*Instructions for the task*
Below are entries; copy exactly the lines from the one with "Միջնորդ երկնային, լիություն" through the one with "Հորդ ընծայելով՝ Միաժամանակ", both included, and leave out the rest.

**********

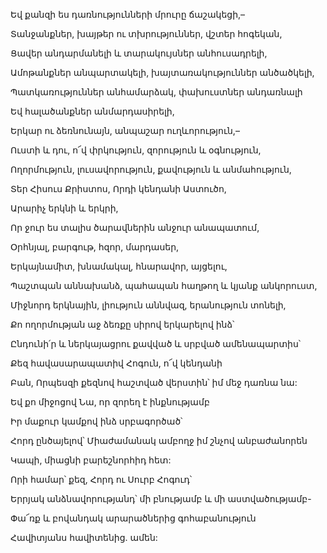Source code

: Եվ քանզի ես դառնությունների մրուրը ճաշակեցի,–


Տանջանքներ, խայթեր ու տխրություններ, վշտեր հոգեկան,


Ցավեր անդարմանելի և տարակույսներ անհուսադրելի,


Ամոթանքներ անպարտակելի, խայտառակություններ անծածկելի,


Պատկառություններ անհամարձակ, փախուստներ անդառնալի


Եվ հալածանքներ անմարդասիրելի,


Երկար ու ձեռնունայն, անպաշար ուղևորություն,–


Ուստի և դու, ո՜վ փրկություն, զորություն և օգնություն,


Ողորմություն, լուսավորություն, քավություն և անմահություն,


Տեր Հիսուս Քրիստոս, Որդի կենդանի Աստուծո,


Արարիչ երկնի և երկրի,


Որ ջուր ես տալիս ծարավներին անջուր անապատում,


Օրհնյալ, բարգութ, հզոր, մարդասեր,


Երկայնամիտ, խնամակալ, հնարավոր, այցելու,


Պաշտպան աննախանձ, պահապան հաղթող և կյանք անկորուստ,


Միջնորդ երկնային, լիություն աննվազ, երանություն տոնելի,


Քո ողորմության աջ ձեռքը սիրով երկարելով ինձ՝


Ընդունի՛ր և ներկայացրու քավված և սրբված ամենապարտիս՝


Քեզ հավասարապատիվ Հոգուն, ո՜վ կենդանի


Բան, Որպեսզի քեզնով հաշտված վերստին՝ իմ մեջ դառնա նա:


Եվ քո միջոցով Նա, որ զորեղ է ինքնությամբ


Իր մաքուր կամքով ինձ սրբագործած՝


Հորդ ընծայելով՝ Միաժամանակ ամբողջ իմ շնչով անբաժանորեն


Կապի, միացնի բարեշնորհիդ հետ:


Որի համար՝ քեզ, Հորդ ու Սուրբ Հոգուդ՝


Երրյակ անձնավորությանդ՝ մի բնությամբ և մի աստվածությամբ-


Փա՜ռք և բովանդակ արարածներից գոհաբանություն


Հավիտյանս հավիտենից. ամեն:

**********

*Answer area*
Միջնորդ երկնային, լիություն աննվազ, երանություն տոնելի,


Քո ողորմության աջ ձեռքը սիրով երկարելով ինձ՝


Ընդունի՛ր և ներկայացրու քավված և սրբված ամենապարտիս՝


Քեզ հավասարապատիվ Հոգուն, ո՜վ կենդանի


Բան, Որպեսզի քեզնով հաշտված վերստին՝ իմ մեջ դառնա նա:


Եվ քո միջոցով Նա, որ զորեղ է ինքնությամբ


Իր մաքուր կամքով ինձ սրբագործած՝


Հորդ ընծայելով՝ Միաժամանակ ամբողջ իմ շնչով անբաժանորեն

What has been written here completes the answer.